Exercise directions:
From the entries that follow, extract each line holding the string "Voting".

######

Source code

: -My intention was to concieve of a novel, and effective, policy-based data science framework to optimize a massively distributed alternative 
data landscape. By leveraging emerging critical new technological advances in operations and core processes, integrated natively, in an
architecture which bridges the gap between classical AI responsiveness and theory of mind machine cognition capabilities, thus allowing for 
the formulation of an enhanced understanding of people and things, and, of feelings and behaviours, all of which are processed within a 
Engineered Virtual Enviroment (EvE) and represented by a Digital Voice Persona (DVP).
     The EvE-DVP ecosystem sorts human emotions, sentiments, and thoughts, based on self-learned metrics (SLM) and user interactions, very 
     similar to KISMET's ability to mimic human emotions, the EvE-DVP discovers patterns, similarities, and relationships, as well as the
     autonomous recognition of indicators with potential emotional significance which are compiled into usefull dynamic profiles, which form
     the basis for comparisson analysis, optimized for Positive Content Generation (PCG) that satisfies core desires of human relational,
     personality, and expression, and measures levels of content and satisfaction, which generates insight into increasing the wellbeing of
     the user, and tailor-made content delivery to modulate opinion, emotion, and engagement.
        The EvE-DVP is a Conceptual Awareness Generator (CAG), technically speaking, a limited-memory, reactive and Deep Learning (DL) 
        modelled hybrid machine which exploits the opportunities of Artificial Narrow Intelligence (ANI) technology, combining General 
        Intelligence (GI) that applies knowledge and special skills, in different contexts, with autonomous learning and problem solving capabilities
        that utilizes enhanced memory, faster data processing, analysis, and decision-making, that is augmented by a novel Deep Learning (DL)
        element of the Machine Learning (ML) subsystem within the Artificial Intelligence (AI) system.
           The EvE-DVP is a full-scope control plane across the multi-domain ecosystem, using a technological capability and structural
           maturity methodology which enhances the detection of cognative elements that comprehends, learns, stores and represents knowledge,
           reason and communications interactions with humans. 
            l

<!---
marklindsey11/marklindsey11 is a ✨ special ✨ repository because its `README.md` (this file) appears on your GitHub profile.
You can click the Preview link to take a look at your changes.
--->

######

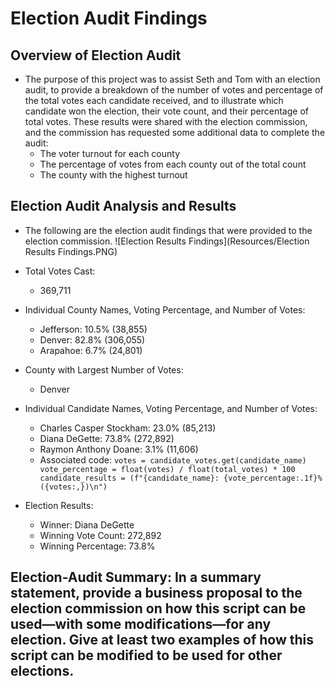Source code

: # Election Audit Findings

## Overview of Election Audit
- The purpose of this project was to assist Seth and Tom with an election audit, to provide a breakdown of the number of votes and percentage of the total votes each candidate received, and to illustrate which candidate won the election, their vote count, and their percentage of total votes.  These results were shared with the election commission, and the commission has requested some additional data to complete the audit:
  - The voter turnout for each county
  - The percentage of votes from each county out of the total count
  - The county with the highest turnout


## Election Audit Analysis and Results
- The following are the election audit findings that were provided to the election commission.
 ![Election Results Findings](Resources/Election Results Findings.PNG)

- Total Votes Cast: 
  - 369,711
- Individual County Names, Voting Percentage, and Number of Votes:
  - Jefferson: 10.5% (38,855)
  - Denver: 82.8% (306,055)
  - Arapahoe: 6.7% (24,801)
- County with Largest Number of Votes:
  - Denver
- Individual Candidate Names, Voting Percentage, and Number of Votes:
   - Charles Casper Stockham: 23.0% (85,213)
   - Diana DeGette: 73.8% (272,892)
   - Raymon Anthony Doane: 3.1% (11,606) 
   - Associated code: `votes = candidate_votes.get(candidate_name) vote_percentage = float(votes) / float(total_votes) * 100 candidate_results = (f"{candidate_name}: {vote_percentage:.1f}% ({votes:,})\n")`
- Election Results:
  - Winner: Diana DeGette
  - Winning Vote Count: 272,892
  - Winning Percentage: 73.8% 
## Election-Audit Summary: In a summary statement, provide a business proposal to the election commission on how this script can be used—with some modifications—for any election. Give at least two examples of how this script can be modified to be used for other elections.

######

The answer:
- Individual County Names, Voting Percentage, and Number of Votes:
- Individual Candidate Names, Voting Percentage, and Number of Votes:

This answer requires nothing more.